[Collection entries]
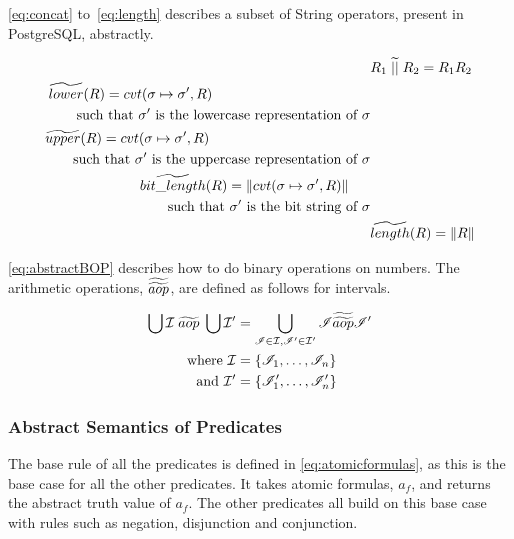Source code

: \autoref{eq:concat} to~\ref{eq:length} describes a subset of String operators, present in PostgreSQL, abstractly.

\begin{align}\label{eq:concat}
    &R_1 \;\aab{||}\; R_2 = R_1 R_2 \\
    \begin{split}
        &\aab{lower}(R) = cvt(\sigma \mapsto \sigma', R) \\
        & \quad \quad \text{such } \text{that } \sigma' \text{ is the lowercase representation of } \sigma
    \end{split}\\
    \begin{split}
        & \aab{upper}(R) = cvt(\sigma \mapsto \sigma', R) \\
        & \quad \quad \text{such } \text{that $\sigma'$ is the uppercase representation of $\sigma$}
    \end{split}\\
    \begin{split}
        &\aab{bit\_length}(R) = \|cvt(\sigma \mapsto \sigma', R)\| \\
        & \quad \quad \text{such } \text{that $\sigma'$ is the bit string of $\sigma$}
    \end{split} \\ \label{eq:length}
    &\aab{length}(R) = \|R\|
\end{align}

\autoref{eq:abstractBOP} describes how to do binary operations on numbers.
The arithmetic operations, $\widetilde{\widetilde{aop}}$, are defined as follows for intervals.

\begin{align}\label{eq:abstractBOP}
    \bigcup \mathcal{I} \;\aab{aop}\; \bigcup \mathcal{I}' &= \bigcup_{\mathscr{I}\in \mathcal{I}, \mathscr{I}'\in \mathcal{I}'}\mathscr{I}\aaab{aop}\mathscr{I}'\nonumber\\
    \text{where } \mathcal{I}&=\{\mathscr{I}_1,\dots,\mathscr{I}_n\}\nonumber\\
    \text{and } \mathcal{I}'&=\{\mathscr{I}'_1,\dots,\mathscr{I}'_n\}
\end{align}

\subsubsection{Abstract Semantics of Predicates}
The base rule of all the predicates is defined in \autoref{eq:atomicformulas}, as this is the base case for all the other predicates.
It takes atomic formulas, $a_f$, and returns the abstract truth value of $a_f$.
The other predicates all build on this base case with rules such as negation, disjunction and conjunction.


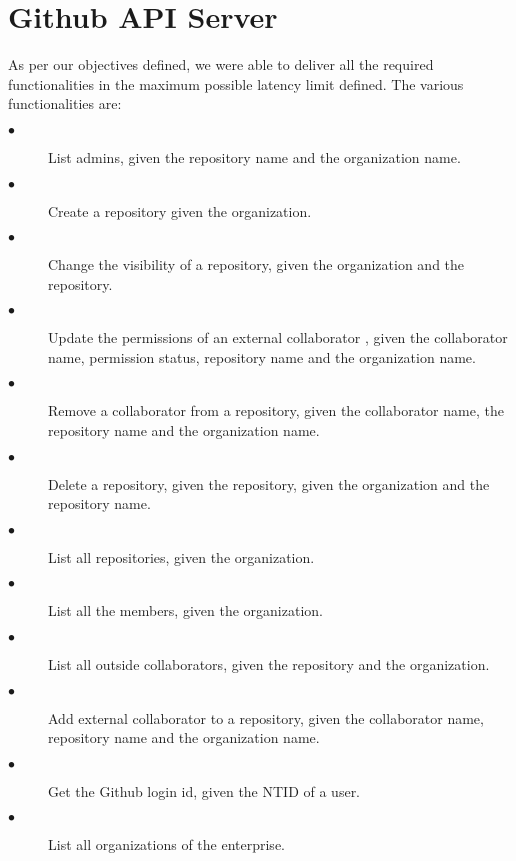 \section{Github API Server}
As per our objectives defined, we were able to deliver all the required functionalities in the maximum possible latency limit defined. The various functionalities are:
\begin{description}

\item[$\bullet$] List admins, given the repository name and the organization name.

\item[$\bullet$] Create a repository given the organization.

\item[$\bullet$] Change the visibility of a repository, given the organization and the repository.

\item[$\bullet$] Update the permissions of an external collaborator , given the collaborator name, permission status, repository name and the organization name.

\item[$\bullet$] Remove a collaborator from a repository, given the collaborator name, the repository name and the organization name.

\item[$\bullet$] Delete a repository, given the repository, given the organization and the repository name.

\item[$\bullet$] List all repositories, given the organization.

\item[$\bullet$] List all the members, given the organization.

\item[$\bullet$] List all outside collaborators, given the repository and the organization.

\item[$\bullet$] Add external collaborator to a repository, given the collaborator name, repository name and the organization name.

\item[$\bullet$] Get the Github login id, given the NTID of a user.

\item[$\bullet$] List all organizations of the enterprise.

\end{description}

_What this task involves_
Go line by line through the records and copy those that contain the word "sigma".

_Answer_
        &\aab{lower}(R) = cvt(\sigma \mapsto \sigma', R) \\
        & \quad \quad \text{such } \text{that } \sigma' \text{ is the lowercase representation of } \sigma
        & \aab{upper}(R) = cvt(\sigma \mapsto \sigma', R) \\
        & \quad \quad \text{such } \text{that $\sigma'$ is the uppercase representation of $\sigma$}
        &\aab{bit\_length}(R) = \|cvt(\sigma \mapsto \sigma', R)\| \\
        & \quad \quad \text{such } \text{that $\sigma'$ is the bit string of $\sigma$}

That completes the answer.